Une situation absurde

Pour bien comprendre ce que cela signifie, prenons un exemple simple. Un automobiliste circule en voiture. A l’approche d’un virage, il ne voit pas le panneau signalant un passage piéton à proximité car le feuillage d’un arbre le cache. Un piéton s’est engagé sur les bandes jaunes pour traverser. Surpris, le conducteur freine et parvient à s’arrêter sans le percuter. Pour éviter la même mésaventure à d’autres, il prévient la police qui, au lieu de le féliciter, le dénonce à la justice.

Est-ce normal d’être condamné pour un incident qui aurait pu se produire alors que rien ne s’est passé, de surcroît quand la «non-infraction» a été déclarée par l’automobiliste lui-même? La situation paraît absurde, c’est pourtant ce qui arrive à ce contrôleur aérien ainsi qu’à l’un de ses collègues, également pris dans les rets de la justice.

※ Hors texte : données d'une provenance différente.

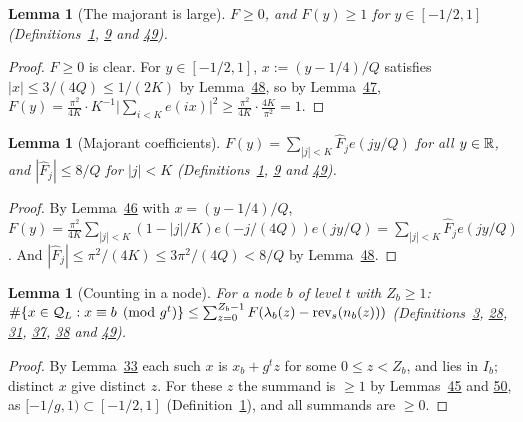 \documentclass[11pt]{article}
\newcounter{hffc}
\theoremstyle{definition}\newtheorem{hffdef}[hffc]{Definition}
\theoremstyle{plain}\newtheorem{hfflem}[hffc]{Lemma}\newtheorem{hffthm}[hffc]{Theorem}
\theoremstyle{remark}\newtheorem{hffrem}[hffc]{Remark}
\newcommand{\hffcost}{}
\newcommand{\setcost}[1]{\renewcommand{\hffcost}{#1}}
\newcommand{\rev}{\operatorname{rev}}
\begin{document}
\begin{hfflem}[The majorant is large]\label{L:majlarge}
$F\ge0$, and $F(y)\ge1$ for $y\in[-1/2,1]$ (Definitions~\hyperref[D:conv]{1}, \hyperref[D:psi]{9} and \hyperref[D:maj]{49}).
\par\nopagebreak{}
\end{hfflem}
\begin{proof}\setcost{length 120/300}$F\ge0$ is clear. For $y\in[-1/2,1]$, $x:=(y-1/4)/Q$ satisfies $|x|\le3/(4Q)\le1/(2K)$ by Lemma~\hyperref[L:K]{48}, so by Lemma~\hyperref[L:fejerlow]{47}, $F(y)=\frac{\pi^2}{4K}\cdot K^{-1}\bigl|\sum_{i<K}e(ix)\bigr|^2\ge\frac{\pi^2}{4K}\cdot\frac{4K}{\pi^2}=1$.
\end{proof}

\begin{hfflem}[Majorant coefficients]\label{L:majcoef}
$F(y)=\sum_{|j|<K}\hat F_je(jy/Q)$ for all $y\in\R$, and $|\hat F_j|\le8/Q$ for $|j|<K$ (Definitions~\hyperref[D:conv]{1}, \hyperref[D:psi]{9} and \hyperref[D:maj]{49}).
\par\nopagebreak{}
\end{hfflem}
\begin{proof}\setcost{length 121/300}By Lemma~\hyperref[L:fejer]{46} with $x=(y-1/4)/Q$, $F(y)=\frac{\pi^2}{4K}\sum_{|j|<K}(1-|j|/K)e(-j/(4Q))e(jy/Q)=\sum_{|j|<K}\hat F_je(jy/Q)$. And $|\hat F_j|\le\pi^2/(4K)\le3\pi^2/(4Q)<8/Q$ by Lemma~\hyperref[L:K]{48}.
\end{proof}

\begin{hfflem}[Counting in a node]\label{L:innode}
For a node $b$ of level $t$ with $Z_b\ge1$: $\#\{x\in\cQ_L:x\equiv b\pmod{g^t}\}\le\sum_{z=0}^{Z_b-1}F(\lambda_b(z)-\rev_s(n_b(z)))$ (Definitions~\hyperref[D:digits]{3}, \hyperref[D:pal]{28}, \hyperref[D:node]{31}, \hyperref[D:phase]{37}, \hyperref[D:arch]{38} and \hyperref[D:maj]{49}).
\par\nopagebreak{}
\end{hfflem}
\begin{proof}\setcost{length 167/300}By Lemma~\hyperref[L:tree]{33} each such $x$ is $x_b+g^tz$ for some $0\le z<Z_b$, and lies in $I_b$; distinct $x$ give distinct $z$. For these $z$ the summand is $\ge1$ by Lemmas~\hyperref[L:local]{45} and \hyperref[L:majlarge]{50}, as $[-1/g,1)\subset[-1/2,1]$ (Definition~\hyperref[D:conv]{1}), and all summands are $\ge0$.
\end{proof}
\end{document}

La Suisse y est aussi soumise

Les tribunaux semblent oublier que, dans un environnement complexe dans lequel la pression et le stress sont importants en dépit de la rigueur et de la conscience de ses acteurs, des incidents peuvent s’y produire. Plutôt que de les cacher, l’organisation qui les emploie encourage ses collaborateurs à signaler ces événements afin d’améliorer la sécurité et éviter des accidents.
La Just Culture permet donc, en rapportant des erreurs non volontaires, de faire progresser un système, une organisation ou un cursus de formation. N’oublions pas que l’industrie aéronautique est la plus sûre du monde grâce, en grande partie, à ce système.

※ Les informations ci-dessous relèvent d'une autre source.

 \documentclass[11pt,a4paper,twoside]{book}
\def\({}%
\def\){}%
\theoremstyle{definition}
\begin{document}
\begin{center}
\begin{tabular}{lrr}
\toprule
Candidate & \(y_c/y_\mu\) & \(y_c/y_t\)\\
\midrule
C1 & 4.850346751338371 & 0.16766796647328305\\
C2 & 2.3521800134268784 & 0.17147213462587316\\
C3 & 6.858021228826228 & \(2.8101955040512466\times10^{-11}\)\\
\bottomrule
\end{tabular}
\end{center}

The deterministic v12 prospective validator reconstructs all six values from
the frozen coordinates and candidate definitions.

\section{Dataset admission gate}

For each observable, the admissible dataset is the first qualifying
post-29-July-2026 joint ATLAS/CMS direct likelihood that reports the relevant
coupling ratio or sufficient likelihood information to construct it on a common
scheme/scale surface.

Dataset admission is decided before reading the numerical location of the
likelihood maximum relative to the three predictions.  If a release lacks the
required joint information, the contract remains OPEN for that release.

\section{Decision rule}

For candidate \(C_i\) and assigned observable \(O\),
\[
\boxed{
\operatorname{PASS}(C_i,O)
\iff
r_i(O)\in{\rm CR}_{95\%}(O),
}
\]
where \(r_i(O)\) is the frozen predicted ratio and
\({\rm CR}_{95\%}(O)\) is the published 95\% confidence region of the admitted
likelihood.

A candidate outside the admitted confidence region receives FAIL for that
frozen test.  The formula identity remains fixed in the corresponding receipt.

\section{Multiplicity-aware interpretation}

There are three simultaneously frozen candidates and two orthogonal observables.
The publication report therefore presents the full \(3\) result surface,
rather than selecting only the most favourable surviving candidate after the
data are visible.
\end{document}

En condamnant ce contrôleur aérien, la justice suisse démontre que la sécurité des citoyens compte moins que la pénalisation à outrance de la société

Que l’on soit clair, «Just Culture» ne veut pas dire impunité. Les négligences graves, les violations volontaires et les actes destructeurs ou toute autre erreur résultant d’un comportement inapproprié sont sanctionnés et peuvent être poursuivis par la justice. Pour ce faire, l’Union européenne a introduit des règles prenant en compte cette «Just Culture». Accords bilatéraux obligent, la Suisse y est aussi soumise, ce que le Tribunal fédéral semble pourtant avoir oublié.

Lien de confiance

Avec cette judiciarisation à marche forcée, un risque plane sur l’ensemble des professions liées à la sécurité ou à la santé des humains. Ses acteurs, reconnus pour leur engagement total et leur grande compétence, vont se désengager. Aucun ambulancier ne devrait être condamné pour mise en danger de la vie d’autrui parce qu’il aurait dépassé les limites de vitesse pour justement en sauver une. Pas plus qu’un policier, un urgentiste ou un pompier.

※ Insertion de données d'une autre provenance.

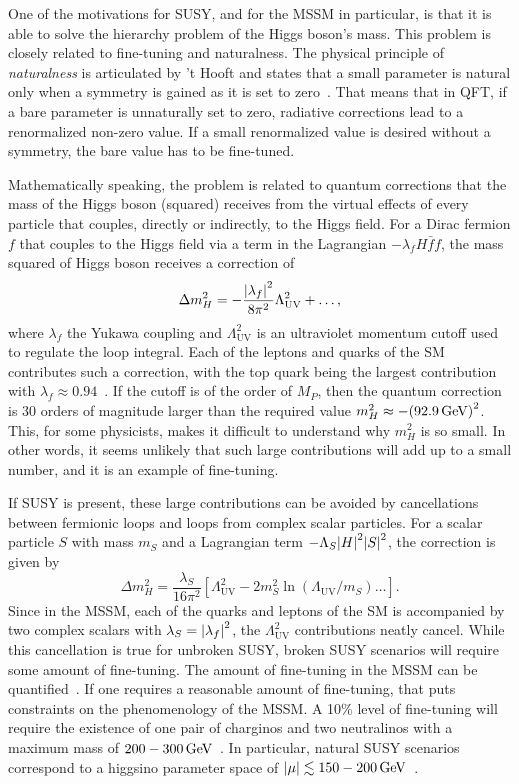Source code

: One of the motivations for SUSY, and for the MSSM in particular, is that it is able to solve the hierarchy problem of the Higgs boson's mass. This problem is closely related to fine-tuning and naturalness. The physical principle of \emph{naturalness} is articulated by ’t Hooft and states that a small parameter is natural only when a symmetry is gained as it is set to zero~\cite{tHooft:1980xss,Seiberg_1993}. That means that in QFT, if a bare parameter is unnaturally set to zero, radiative corrections lead to a renormalized non-zero value. If a small renormalized value is desired without a symmetry, the bare value has to be fine-tuned.

Mathematically speaking, the problem is related to quantum corrections that the mass of the Higgs boson (squared) receives from the virtual effects of every particle that couples, directly or indirectly, to the Higgs field. For a Dirac fermion $f$ that couples to the Higgs field via a term in the Lagrangian $-\lambda_f H \bar{f}f$, the mass squared of Higgs boson receives a correction of
\begin{equation}
\Delta m^2_H = -\frac{\abs{\lambda_f}^2}{8\pi^2}\Lambda^2_{\mathrm{UV}}+\ldots,
\end{equation} 
where $\lambda_f$ the Yukawa coupling and $\Lambda^2_{\mathrm{UV}}$ is an ultraviolet momentum cutoff used to regulate the loop integral. Each of the leptons and quarks of the SM contributes such a correction, with the top quark being the largest contribution with $\lambda_f\approx 0.94$~\cite{MARTIN_1998}. If the cutoff is of the order of $M_P$, then the quantum correction is 30 orders of magnitude larger than the required value $m^2_H\approx-\qty(92.9\,\text{Ge\hspace{-.08em}V})^2$. This, for some physicists, makes it difficult to understand why $m^2_H$ is so small. In other words, it seems unlikely that such large contributions will add up to a small number, and it is an example of fine-tuning.

If SUSY is present, these large contributions can be avoided by cancellations between fermionic loops and loops from complex scalar particles. For a scalar particle $S$ with mass $m_S$ and a Lagrangian term $-\Lambda_S\abs{H}^2\abs{S}^2$, the correction is given by
\begin{equation}
\Delta m^2_H = \frac{\lambda_S}{16\pi^2}\left[\Lambda^2_{\mathrm{UV}} -2m_S^2\ln(\Lambda_{\mathrm{UV}}/m_S) \ldots\right].
\end{equation}
Since in the MSSM, each of the quarks and leptons of the SM is accompanied by two complex scalars with $\lambda_S=\abs{\lambda_f}^2$, the $\Lambda^2_{\mathrm{UV}}$ contributions neatly cancel. While this cancellation is true for unbroken SUSY, broken SUSY scenarios will require some amount of fine-tuning. The amount of fine-tuning in the MSSM can be quantified~\cite{Feng_2013,PhysRevD.58.096004}. If one requires a reasonable amount of fine-tuning, that puts constraints on the phenomenology of the MSSM. A 10\% level of fine-tuning will require the existence of one pair of charginos and two neutralinos with a maximum mass of $200-300\,\text{Ge\hspace{-.08em}V}$~\cite{natural-SUSY,BARBIERI198863,Antusch_2013,Papucci_2012}. In particular, natural SUSY scenarios correspond to a higgsino parameter space of $\abs{\mu}\lesssim 150-200\,\text{Ge\hspace{-.08em}V}$~\cite{Baer_2012}.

Parce que si des condamnations devaient encore tomber, plus personne ne voudrait pratiquer ces professions et encore moins s’impliquer comme ils le font. Ces métiers sont déjà extrêmement exigeants en raison de leurs horaires irréguliers et du stress qu’ils induisent. Si en plus des risques juridiques s’y ajoutent, les vocations vont se faire de plus en plus rares. En condamnant ce policier et ce contrôleur aérien, la justice suisse démontre que la sécurité des citoyens de ce pays compte moins que la pénalisation à outrance de la société.

Le plus pernicieux derrière ces condamnations, ce sont les suspicions qu’elles soulèvent. Les juges remettent en cause leur manière d’exercer un métier. Or, pour que la société fonctionne, il ne faut pas rompre le lien de confiance qui existe entre les habitants de ce pays et les professionnels chargés de leur sécurité. Tous les jours, ceux-ci tiennent des milliers de vies humaines entre leurs mains. Faudrait-il commencer à douter de leur capacité, à s’en défier? Avant de vouloir les sanctionner inutilement, il serait bon de s’en souvenir.